Hill’s work, “Servant of All,” honestly and thoughtfully discusses the struggles and realities of status and ambition in leadership using New Testament narratives, as well as the teachings and examples modeled in Jesus, and commanded in his call to love and serve regardless of social cost.
This book examines how New Testament authors used theology to form and sustain community while considering the roles of status and ambition. Using Hill’s rich knowledge of the New Testament, this study is meant to encourage and equip the church to “have the same love, being in full accord and of one mind” (Philippians 2:2b).
I note the ironic realities I bring to this review: a pastor, at the beginning of her ministry, at times convicted of the tendency to impress or please others, reading this book on her own, for the purpose specifically of contributing a hopefully helpful review for a broad group of peers and church leaders. For one, me reading and reviewing this work on my own goes against Hill’s intent in this book, which is to provide fodder for thought-provoking discussion in a church community that will lead to the furthering of God’s Kingdom as we strive to experience God’s love together. Also, reviewing this book serves as a humbling practice of lifting up this brilliant scholarship without caving into any desire I may have of seeking status or ambition.
“Servant of All” is a fast-paced, scholarly work that needs to be slowly digested and thoughtfully discerned. Hill has provided ample scholarship and sources from the teachings and examples of Jesus and his disciples, as well as a few of the early Christian communities, including Corinth, Galatia and Philippi. From these texts, the reader is able to glean that these meaning-seeking, status-driven tendencies are a part of human nature, and from that deduction be able to use Hill’s study of these communities and key people to best inhabit the belief, as Jesus did, that “God’s reign was the ultimate reality and the enduring source of meaning.”

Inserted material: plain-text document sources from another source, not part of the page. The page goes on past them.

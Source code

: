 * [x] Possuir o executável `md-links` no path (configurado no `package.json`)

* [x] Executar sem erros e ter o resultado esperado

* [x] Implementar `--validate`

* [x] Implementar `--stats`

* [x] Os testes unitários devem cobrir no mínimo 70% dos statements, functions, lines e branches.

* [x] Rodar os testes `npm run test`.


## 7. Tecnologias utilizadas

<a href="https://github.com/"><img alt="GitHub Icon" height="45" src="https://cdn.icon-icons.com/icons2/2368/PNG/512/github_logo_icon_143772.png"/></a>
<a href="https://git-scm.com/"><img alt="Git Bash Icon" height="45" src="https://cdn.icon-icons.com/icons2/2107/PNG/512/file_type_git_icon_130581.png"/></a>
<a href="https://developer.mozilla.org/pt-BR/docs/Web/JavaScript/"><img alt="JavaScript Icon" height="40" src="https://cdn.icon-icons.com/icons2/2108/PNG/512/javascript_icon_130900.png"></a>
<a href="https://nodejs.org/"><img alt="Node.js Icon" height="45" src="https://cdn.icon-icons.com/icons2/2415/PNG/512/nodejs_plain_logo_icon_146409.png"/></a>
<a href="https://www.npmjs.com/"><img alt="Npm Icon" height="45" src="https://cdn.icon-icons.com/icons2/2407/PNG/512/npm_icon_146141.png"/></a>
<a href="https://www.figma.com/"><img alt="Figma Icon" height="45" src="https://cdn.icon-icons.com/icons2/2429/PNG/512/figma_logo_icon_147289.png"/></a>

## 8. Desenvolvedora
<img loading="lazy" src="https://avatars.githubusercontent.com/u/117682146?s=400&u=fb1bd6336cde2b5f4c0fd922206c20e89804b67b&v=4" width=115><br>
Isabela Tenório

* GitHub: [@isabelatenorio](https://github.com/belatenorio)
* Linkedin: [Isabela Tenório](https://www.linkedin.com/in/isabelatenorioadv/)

The book concludes with Hill’s ideas and thoughts of how the Christian community can best strive for the status and ambition that is understood as living into the reign of God. These concluding remarks, a wonderful close to an excellent work, are also a great conversation starter for church communities as we experience, demonstrate, learn and practice being “servants of all.”
Michelle Sumption is solo pastor of York United Presbyterian Church in York, New York.